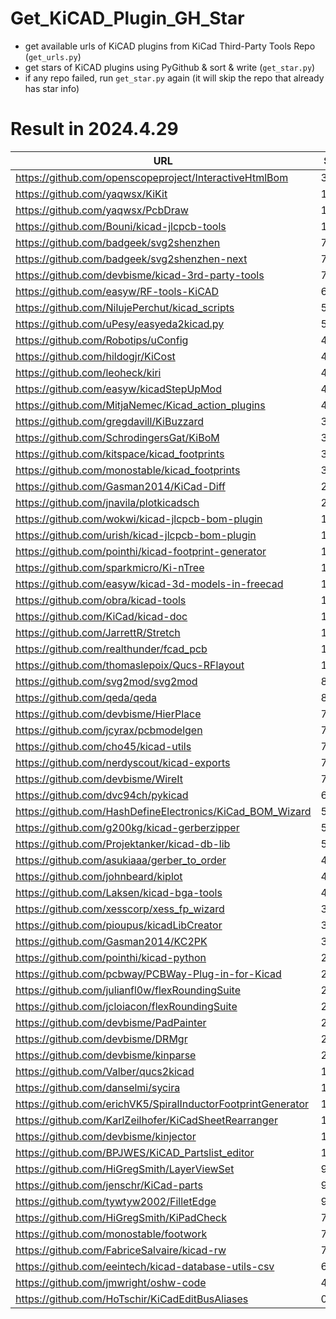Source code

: # Get_KiCAD_Plugin_GH_Star

* get available urls of KiCAD plugins from KiCad Third-Party Tools Repo (`get_urls.py`)
* get stars of KiCAD plugins using PyGithub & sort & write (`get_star.py`)
* if any repo failed, run `get_star.py` again (it will skip the repo that already has star info)
# Result in 2024.4.29

| URL | Star |
| --- | ---- |
| https://github.com/openscopeproject/InteractiveHtmlBom |	3544 |
| https://github.com/yaqwsx/KiKit |	1411 |
| https://github.com/yaqwsx/PcbDraw |	1074 |
| https://github.com/Bouni/kicad-jlcpcb-tools |	1013 |
| https://github.com/badgeek/svg2shenzhen |	773 |
| https://github.com/badgeek/svg2shenzhen-next |	773 |
| https://github.com/devbisme/kicad-3rd-party-tools |	719 |
| https://github.com/easyw/RF-tools-KiCAD |	635 |
| https://github.com/NilujePerchut/kicad_scripts |	549 |
| https://github.com/uPesy/easyeda2kicad.py |	532 |
| https://github.com/Robotips/uConfig |	498 |
| https://github.com/hildogjr/KiCost |	487 |
| https://github.com/leoheck/kiri |	461 |
| https://github.com/easyw/kicadStepUpMod |	453 |
| https://github.com/MitjaNemec/Kicad_action_plugins |	410 |
| https://github.com/gregdavill/KiBuzzard |	399 |
| https://github.com/SchrodingersGat/KiBoM |	350 |
| https://github.com/kitspace/kicad_footprints |	310 |
| https://github.com/monostable/kicad_footprints |	310 |
| https://github.com/Gasman2014/KiCad-Diff |	235 |
| https://github.com/jnavila/plotkicadsch |	213 |
| https://github.com/wokwi/kicad-jlcpcb-bom-plugin |	184 |
| https://github.com/urish/kicad-jlcpcb-bom-plugin |	184 |
| https://github.com/pointhi/kicad-footprint-generator |	182 |
| https://github.com/sparkmicro/Ki-nTree |	167 |
| https://github.com/easyw/kicad-3d-models-in-freecad |	128 |
| https://github.com/obra/kicad-tools |	126 |
| https://github.com/KiCad/kicad-doc |	122 |
| https://github.com/JarrettR/Stretch |	118 |
| https://github.com/realthunder/fcad_pcb |	114 |
| https://github.com/thomaslepoix/Qucs-RFlayout |	107 |
| https://github.com/svg2mod/svg2mod |	88 |
| https://github.com/qeda/qeda |	87 |
| https://github.com/devbisme/HierPlace |	78 |
| https://github.com/jcyrax/pcbmodelgen |	78 |
| https://github.com/cho45/kicad-utils |	77 |
| https://github.com/nerdyscout/kicad-exports |	74 |
| https://github.com/devbisme/WireIt |	73 |
| https://github.com/dvc94ch/pykicad |	63 |
| https://github.com/HashDefineElectronics/KiCad_BOM_Wizard |	59 |
| https://github.com/g200kg/kicad-gerberzipper |	56 |
| https://github.com/Projektanker/kicad-db-lib |	50 |
| https://github.com/asukiaaa/gerber_to_order |	47 |
| https://github.com/johnbeard/kiplot |	44 |
| https://github.com/Laksen/kicad-bga-tools |	43 |
| https://github.com/xesscorp/xess_fp_wizard |	37 |
| https://github.com/pioupus/kicadLibCreator |	33 |
| https://github.com/Gasman2014/KC2PK |	33 |
| https://github.com/pointhi/kicad-python |	29 |
| https://github.com/pcbway/PCBWay-Plug-in-for-Kicad |	27 |
| https://github.com/julianfl0w/flexRoundingSuite |	25 |
| https://github.com/jcloiacon/flexRoundingSuite |	25 |
| https://github.com/devbisme/PadPainter |	23 |
| https://github.com/devbisme/DRMgr |	21 |
| https://github.com/devbisme/kinparse |	21 |
| https://github.com/Valber/qucs2kicad |	15 |
| https://github.com/danselmi/sycira |	14 |
| https://github.com/erichVK5/SpiralInductorFootprintGenerator |	12 |
| https://github.com/KarlZeilhofer/KiCadSheetRearranger |	11 |
| https://github.com/devbisme/kinjector |	11 |
| https://github.com/BPJWES/KiCAD_Partslist_editor |	10 |
| https://github.com/HiGregSmith/LayerViewSet |	9 |
| https://github.com/jenschr/KiCad-parts |	9 |
| https://github.com/tywtyw2002/FilletEdge |	9 |
| https://github.com/HiGregSmith/KiPadCheck |	7 |
| https://github.com/monostable/footwork |	7 |
| https://github.com/FabriceSalvaire/kicad-rw |	7 |
| https://github.com/eeintech/kicad-database-utils-csv |	6 |
| https://github.com/jmwright/oshw-code |	4 |
| https://github.com/HoTschir/KiCadEditBusAliases |	0 |
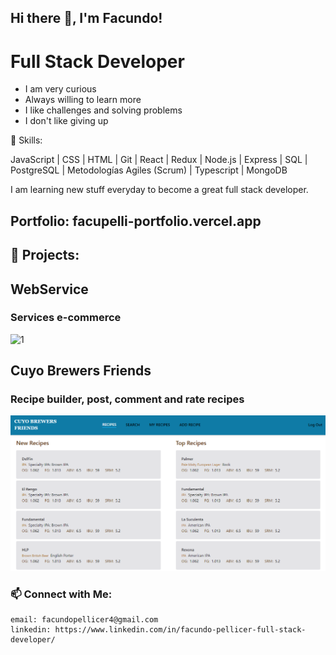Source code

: ## Hi there 👋, I'm Facundo!

# Full Stack Developer

- I am very curious
- Always willing to learn more
- I like challenges and solving problems
- I don't like giving up

🌱 Skills:

JavaScript | CSS | HTML | Git | React | Redux | Node.js | Express | SQL | PostgreSQL
| Metodologías Agiles (Scrum) | Typescript | MongoDB

I am learning new stuff everyday to become a great full stack developer.

## Portfolio: facupelli-portfolio.vercel.app

## 💼 Projects: 

## WebService 

### Services e-commerce
<img src="https://res.cloudinary.com/dzjz8pe0y/image/upload/v1637785254/webservice_1_hs8uig.png" alt="1">


## Cuyo Brewers Friends
### Recipe builder, post, comment and rate recipes
<img src='./Media/cuyoNew.png' alt='cuyo'>


### 📫 Connect with Me:

    email: facundopellicer4@gmail.com
    linkedin: https://www.linkedin.com/in/facundo-pellicer-full-stack-developer/

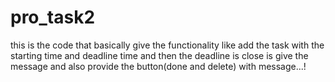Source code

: # pro_task2

this is the code that basically give the functionality like add the task with the starting time and deadline time and then the deadline is close is give the message
and also provide the button(done and delete) with message...!
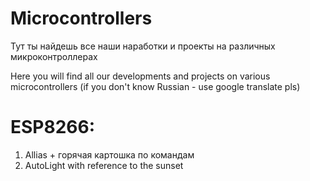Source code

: # Microcontrollers
Тут ты найдешь все наши наработки и проекты на различных микроконтроллерах

Here you will find all our developments and projects on various microcontrollers (if you don't know Russian - use google translate pls)

# ESP8266:

1. Allias + горячая картошка по командам
2. AutoLight with reference to the sunset
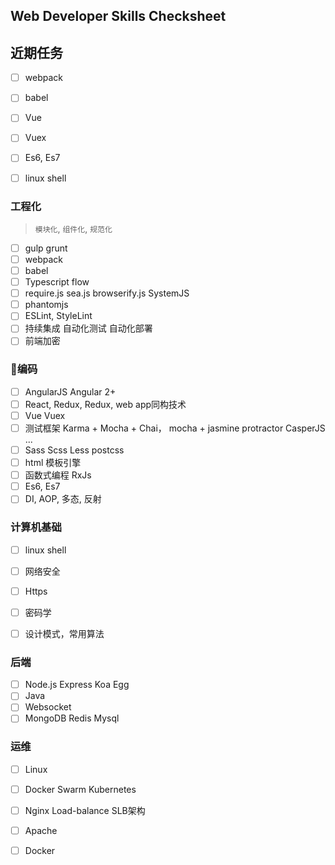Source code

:##  Web Developer Skills Checksheet

## 近期任务
- [ ] webpack
- [ ] babel
- [ ] Vue
- [ ] Vuex
- [ ] Es6, Es7
- [ ] linux shell



### 工程化
> `模块化`, `组件化`, `规范化`
- [ ] gulp grunt
- [ ] webpack
- [ ] babel
- [ ] Typescript flow
- [ ] require.js sea.js browserify.js SystemJS
- [ ] phantomjs
- [ ] ESLint, StyleLint
- [ ] 持续集成  自动化测试  自动化部署
- [ ] 前端加密
### 编码
- [ ] AngularJS Angular 2+
- [ ] React, Redux, Redux,  web app同构技术
- [ ] Vue Vuex
- [ ] 测试框架 Karma + Mocha + Chai， mocha + jasmine protractor CasperJS ...
- [ ] Sass Scss Less postcss
- [ ] html 模板引擎
- [ ] 函数式编程 RxJs
- [ ] Es6, Es7
- [ ] DI, AOP, 多态, 反射

### 计算机基础
- [ ] linux shell
- [ ] 网络安全
- [ ] Https
- [ ] 密码学
- [ ] 设计模式，常用算法


### 后端
- [ ] Node.js Express Koa Egg
- [ ] Java
- [ ] Websocket
- [ ] MongoDB Redis Mysql

### 运维
- [ ] Linux
- [ ] Docker Swarm Kubernetes
- [ ] Nginx Load-balance SLB架构
- [ ] Apache
- [ ] Docker

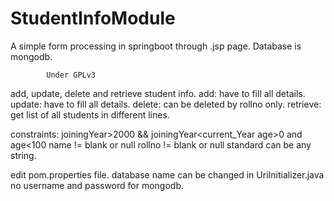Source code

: # StudentInfoModule
A simple form processing in springboot through .jsp page. Database is mongodb.

            Under GPLv3

add, update, delete and retrieve student info.
add: have to fill all details.
update: have to fill all details.
delete: can be deleted by rollno only.
retrieve: get list of all students in different lines.

constraints: 
joiningYear>2000 && joiningYear<current_Year 
age>0 and age<100
name != blank or null
rollno != blank or null
standard can be any string.

edit pom.properties file.
database name can be changed in UriInitializer.java
no username and password for mongodb.

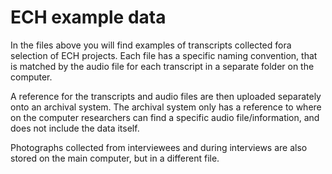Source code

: # ECH example data

In the files above you will find examples of transcripts collected fora selection of ECH projects.
Each file has a specific naming convention, that is matched by the audio file for each transcript in a separate folder on the computer.


A reference for the transcripts and audio files are then uploaded separately onto an archival system. The archival system only has a reference to where on the computer researchers can find a specific audio file/information, and does not include the data itself.

Photographs collected from interviewees and during interviews are also stored on the main computer, but in a different file.

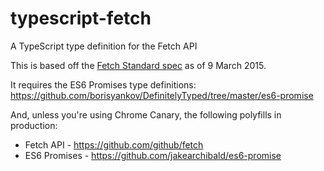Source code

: # typescript-fetch
A TypeScript type definition for the Fetch API

This is based off the [Fetch Standard spec](https://fetch.spec.whatwg.org/) as of 9 March 2015.

It requires the ES6 Promises type definitions:  
https://github.com/borisyankov/DefinitelyTyped/tree/master/es6-promise

And, unless you're using Chrome Canary, the following polyfills in production:
- Fetch API - https://github.com/github/fetch
- ES6 Promises - https://github.com/jakearchibald/es6-promise
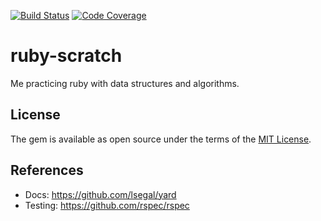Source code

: [![Build Status](https://travis-ci.com/pladdy/ruby-scratch.svg?branch=master)](https://travis-ci.org/pladdy/ruby-scratch)
[![Code Coverage](https://codecov.io/gh/pladdy/ruby-scratch/branch/master/graph/badge.svg)](https://codecov.io/gh/pladdy/ruby-scratch)

# ruby-scratch

Me practicing ruby with data structures and algorithms.

## License

The gem is available as open source under the terms of the [MIT License](http://opensource.org/licenses/MIT).

## References
- Docs: https://github.com/lsegal/yard
- Testing: https://github.com/rspec/rspec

============================================================

# Problem to work on
Nothing but a number should be given: the number of lines in the records that contain the word "like".

# Completed exercise
3